Records supplied:
-- Opening Marker --
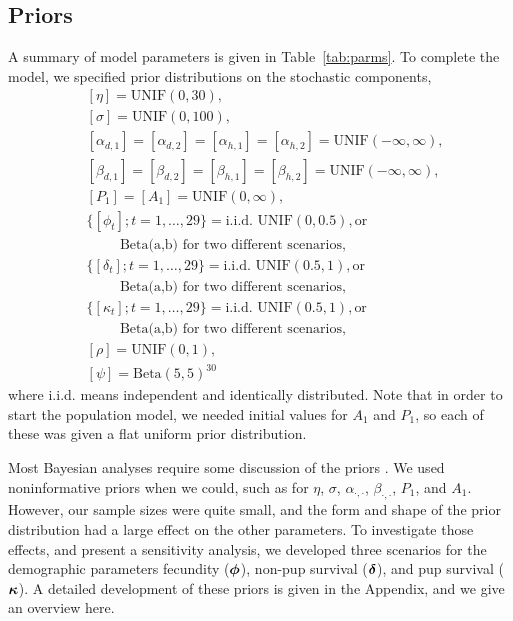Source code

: \documentclass[]{risa}\usepackage[]{graphicx}\usepackage[]{color}
\def\bdelta{\mbox{\boldmath $\delta$}}
\def\bphi{\mbox{\boldmath $\phi$}}
\def\bkappa{\mbox{\boldmath $\kappa$}}
\begin{document}

\subsection{Priors} \label{sec:priors}
A summary of model parameters is given in Table~\ref{tab:parms}. To complete the model, we specified prior distributions on the stochastic components,
%
\begin{align*}
&[\eta] = \textrm{UNIF}(0,30), \\
&[\sigma] = \textrm{UNIF}(0,100), \\
&[\alpha_{d,1}] = [\alpha_{d,2}] = [\alpha_{h,1}] = [\alpha_{h,2}] = \textrm{UNIF}(-\infty,\infty), \\
&[\beta_{d,1}] = [\beta_{d,2}] = [\beta_{h,1}] = [\beta_{h,2}] = \textrm{UNIF}(-\infty,\infty), \\
&[P_1] = [A_1] = \textrm{UNIF}(0,\infty),  \\
&\{[\phi_t]; t= 1,\ldots,29\} = \textrm{i.i.d. UNIF}(0,0.5), \textrm{or} \\
& \hspace{1cm} \textrm{Beta(a,b) for two different scenarios}, \\
&\{[\delta_t]; t= 1,\ldots,29\} = \textrm{i.i.d. UNIF}(0.5,1), \textrm{or} \\
& \hspace{1cm} \textrm{Beta(a,b) for two different scenarios}, \\
&\{[\kappa_t]; t= 1,\ldots,29\} = \textrm{i.i.d. UNIF}(0.5,1), \textrm{or} \\
& \hspace{1cm} \textrm{Beta(a,b) for two different scenarios}, \\
&[\rho] = \textrm{UNIF}(0,1), \\
&[\psi] = \textrm{Beta}(5,5)^{30}
\end{align*}
where i.i.d. means independent and identically distributed. Note that in order to start the population model, we needed initial values for $A_1$ and $P_1$, so each of these was given a flat uniform prior distribution.

Most Bayesian analyses require some discussion of the priors \citep{Good:take:2010}.  We used noninformative priors when we could, such as for $\eta$, $\sigma$, $\alpha_{\cdot,\cdot}$, $\beta_{\cdot,\cdot}$, $P_1$, and $A_1$.  However, our sample sizes were quite small, and the form and shape of the prior distribution had a large effect on the other parameters.  To investigate those effects, and present a sensitivity analysis, we developed three scenarios for the demographic parameters fecundity ($\bphi$), non-pup survival ($\bdelta$), and pup survival ($\bkappa$).  A detailed development of these priors is given in the Appendix, and we give an overview here.  
\end{document}
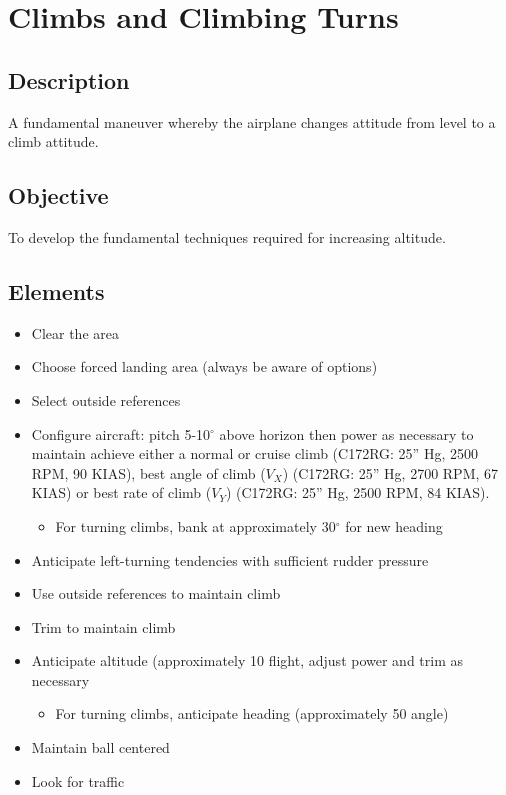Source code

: \section{Climbs and Climbing Turns}

\subsection{Description}

A fundamental maneuver whereby the airplane changes attitude from level to a
climb attitude.

\subsection{Objective}

To develop the fundamental techniques required for increasing altitude.

\subsection{Elements}

\begin{itemize}
  \item Clear the area
  \item Choose forced landing area (always be aware of options) 
  \item Select outside references
  \item Configure aircraft: pitch 5-10$^\circ$ above horizon then power as necessary
    to maintain achieve either a normal or cruise climb (C172RG: 25'' Hg, 2500
    RPM, 90 KIAS), best angle of climb ($V_X$) (C172RG: 25'' Hg, 2700 RPM, 67
    KIAS) or best rate of climb ($V_Y$) (C172RG: 25'' Hg, 2500 RPM, 84 KIAS). 
    \begin{itemize}
      \item For turning climbs, bank at approximately 30$^\circ$ for new
        heading
    \end{itemize}
  \item Anticipate left-turning tendencies with sufficient rudder pressure
  \item Use outside references to maintain climb
  \item Trim to maintain climb
  \item Anticipate altitude (approximately 10%
    flight, adjust power and trim as necessary
    \begin{itemize}
      \item For turning climbs, anticipate heading (approximately 50%
        angle)
    \end{itemize}
  \item Maintain ball centered
  \item Look for traffic
\end{itemize}

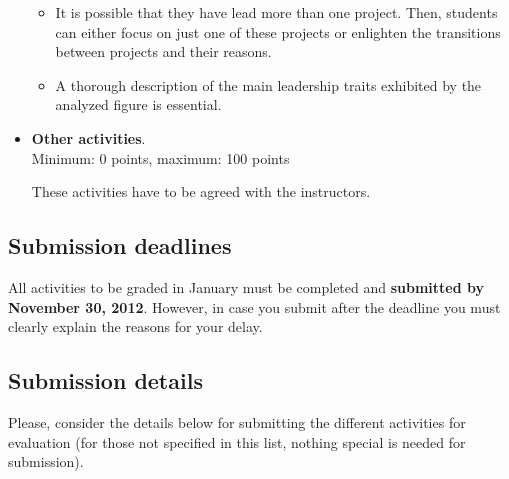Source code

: \documentclass[a4paper]{article}
\begin{document}
\begin{itemize}
\begin{itemize}
   \item It is possible that they have lead more than one project. Then, students can either focus on just
   one of these projects or enlighten the transitions between projects and their reasons.
   \item A thorough description of the main leadership traits exhibited by the analyzed figure is essential.
  \end{itemize}


\item \textbf{Other activities}. \\
  Minimum: 0 points, maximum: 100 points

  These activities have to be agreed with the instructors.
\end{itemize}

\subsection{Submission deadlines}

All activities to be graded in January must be completed and \textbf{submitted by November 30, 2012}. However,
in case you submit after the deadline you must clearly explain the reasons for your delay.

\subsection{Submission details}

Please, consider the details below for submitting the different activities for evaluation (for those not specified in this list, nothing special is needed for submission).
\end{document}
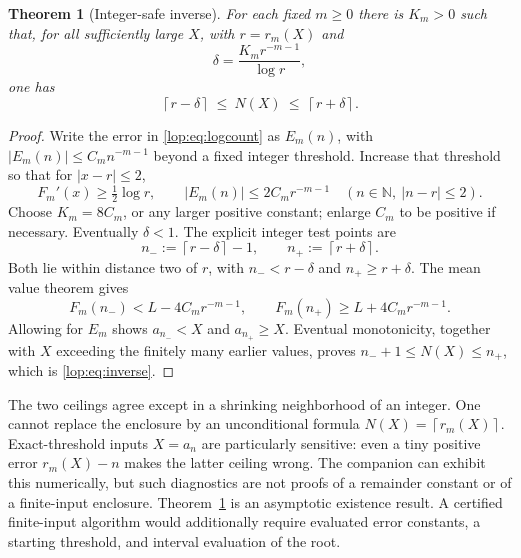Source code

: \documentclass[11pt,letterpaper]{article}
\numberwithin{equation}{section}
\newtheorem{theorem}{Theorem}[section]
\theoremstyle{remark}\newtheorem{remark}[theorem]{Remark}
\newcommand{\NN}{\mathbb N}
\newcommand{\ceil}[1]{\left\lceil #1\right\rceil}
\begin{document}
\begin{theorem}[Integer-safe inverse]\label{lop:thm:inverse}
For each fixed $m\geq0$ there is $K_m>0$ such that, for all sufficiently
large $X$, with $r=r_m(X)$ and
\[
 \delta=\frac{K_m r^{-m-1}}{\log r},
\]
one has
\begin{equation}\label{lop:eq:inverse}
 \ceil{r-\delta}\ \leq\ N(X)\ \leq\ \ceil{r+\delta}.
\end{equation}
\end{theorem}
\begin{proof}
Write the error in \eqref{lop:eq:logcount} as $E_m(n)$, with
$|E_m(n)|\leq C_mn^{-m-1}$ beyond a fixed integer threshold. Increase
that threshold so that for $|x-r|\leq2$,
\[
 F_m'(x)\geq\tfrac12\log r,
 \qquad |E_m(n)|\leq2C_m r^{-m-1}\quad(n\in\NN,\ |n-r|\leq2).
\]
Choose $K_m=8C_m$, or any larger positive constant; enlarge $C_m$ to be
positive if necessary. Eventually $\delta<1$. The explicit integer test
points are
\[
 n_-:=\ceil{r-\delta}-1,\qquad n_+:=\ceil{r+\delta}.
\]
Both lie within distance two of $r$, with $n_-<r-\delta$ and
$n_+\geq r+\delta$. The mean value theorem gives
\[
 F_m(n_-)<L-4C_mr^{-m-1},\qquad
 F_m(n_+)\geq L+4C_mr^{-m-1}.
\]
Allowing for $E_m$ shows $a_{n_-}<X$ and $a_{n_+}\geq X$.
Eventual monotonicity, together with $X$ exceeding the finitely many
earlier values, proves $n_-+1\leq N(X)\leq n_+$, which is
\eqref{lop:eq:inverse}.
\end{proof}

The two ceilings agree except in a shrinking neighborhood of an integer.
One cannot replace the enclosure by an unconditional formula
$N(X)=\ceil{r_m(X)}$. Exact-threshold inputs $X=a_n$ are particularly
sensitive: even a tiny positive error $r_m(X)-n$ makes the latter ceiling
wrong. The companion can exhibit this numerically, but such diagnostics
are not proofs of a remainder constant or of a finite-input enclosure.
Theorem~\ref{lop:thm:inverse} is an asymptotic existence result. A certified
finite-input algorithm would additionally require evaluated error
constants, a starting threshold, and interval evaluation of the root.
\end{document}
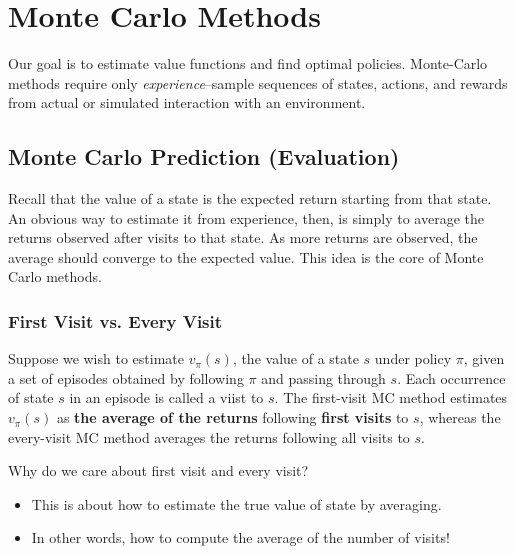 \chapter{Monte Carlo Methods}
Our goal is to estimate value functions and find optimal policies. Monte-Carlo methods require only \textit{experience}--sample sequences of states, actions, and rewards from actual or simulated interaction with an environment. 

\section{Monte Carlo Prediction (Evaluation)}
Recall that the value of a state is the expected return starting from that state. An obvious way to estimate it from experience, then, is simply to average the returns observed after visits to that state. As more returns are observed, the average should converge to the expected value. This idea is the core of Monte Carlo methods. 

\subsection{First Visit vs. Every Visit}
Suppose we wish to estimate $v_\pi(s)$, the value of a state $s$ under policy $\pi$, given a set of episodes obtained by following $\pi$ and passing through $s$. Each occurrence of state $s$ in an episode is called a viist to $s$. The first-visit MC method estimates $v_\pi(s)$ as \textbf{the average of the returns} following \textbf{first visits} to $s$, whereas the every-visit MC method averages the returns following all visits to $s$.

Why do we care about first visit and every visit?
\begin{itemize}
	\item This is about how to estimate the true value of state by averaging.
	\item In other words, how to compute the average of the number of visits!
\end{itemize}

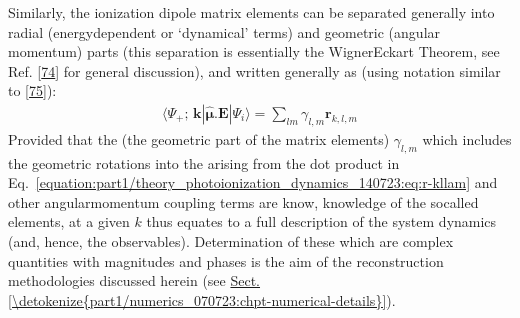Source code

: \documentclass[letterpaper,table,10pt,english]{jupyterBook}
\begin{document}
\sphinxAtStartPar
Similarly, the ionization dipole matrix elements can be separated
generally into radial (energy\sphinxhyphen{}dependent or ‘dynamical’ terms) and
geometric (angular momentum) parts (this separation is essentially the
Wigner\sphinxhyphen{}Eckart Theorem, see Ref. {[}\hyperlink{cite.backmatter/bibliography:id968}{74}{]} for general discussion),
and written generally as (using notation similar to {[}\hyperlink{cite.backmatter/bibliography:id817}{75}{]}):
\begin{equation}\label{equation:part1/theory_photoionization_dynamics_140723:eq:r-kllam}
\begin{split}\langle\Psi_{+};\,\mathbf{k}|\hat{\boldsymbol{\mu}}.\boldsymbol{\mathbf{E}}|\Psi_{i}\rangle = \sum_{lm}\gamma_{l,m}\mathbf{r}_{k,l,m}
\end{split}
\end{equation}
\sphinxAtStartPar
Provided that the {\hyperref[\detokenize{backmatter/glossary:term-geometric-coupling-parameters}]{}} (the geometric part of the matrix elements) \(\gamma_{l,m}\) \sphinxhyphen{}
which includes the geometric rotations into the {\hyperref[\detokenize{backmatter/glossary:term-LF}]{}} arising from the dot
product in Eq. \eqref{equation:part1/theory_photoionization_dynamics_140723:eq:r-kllam} and other angular\sphinxhyphen{}momentum coupling terms \sphinxhyphen{} are
know, knowledge of the so\sphinxhyphen{}called {\hyperref[\detokenize{backmatter/glossary:term-radial-matrix-elements}]{}}
elements, at a given \(k\) thus equates to a full description of the
system dynamics (and, hence, the observables). Determination of these {\hyperref[\detokenize{backmatter/glossary:term-radial-matrix-elements}]{}} \sphinxhyphen{} which are complex quantities with magnitudes and phases \sphinxhyphen{} is the aim of the reconstruction methodologies discussed herein (see \hyperref[\detokenize{part1/numerics_070723:chpt-numerical-details}]{Sect.\@ \ref{\detokenize{part1/numerics_070723:chpt-numerical-details}}}).
\end{document}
-- Closing Marker --
Task statement: Find the string "bibliography" in the entries above. Copy each line where it occurs.

Response box:
Wigner\sphinxhyphen{}Eckart Theorem, see Ref. {[}\hyperlink{cite.backmatter/bibliography:id968}{74}{]} for general discussion),
and written generally as (using notation similar to {[}\hyperlink{cite.backmatter/bibliography:id817}{75}{]}):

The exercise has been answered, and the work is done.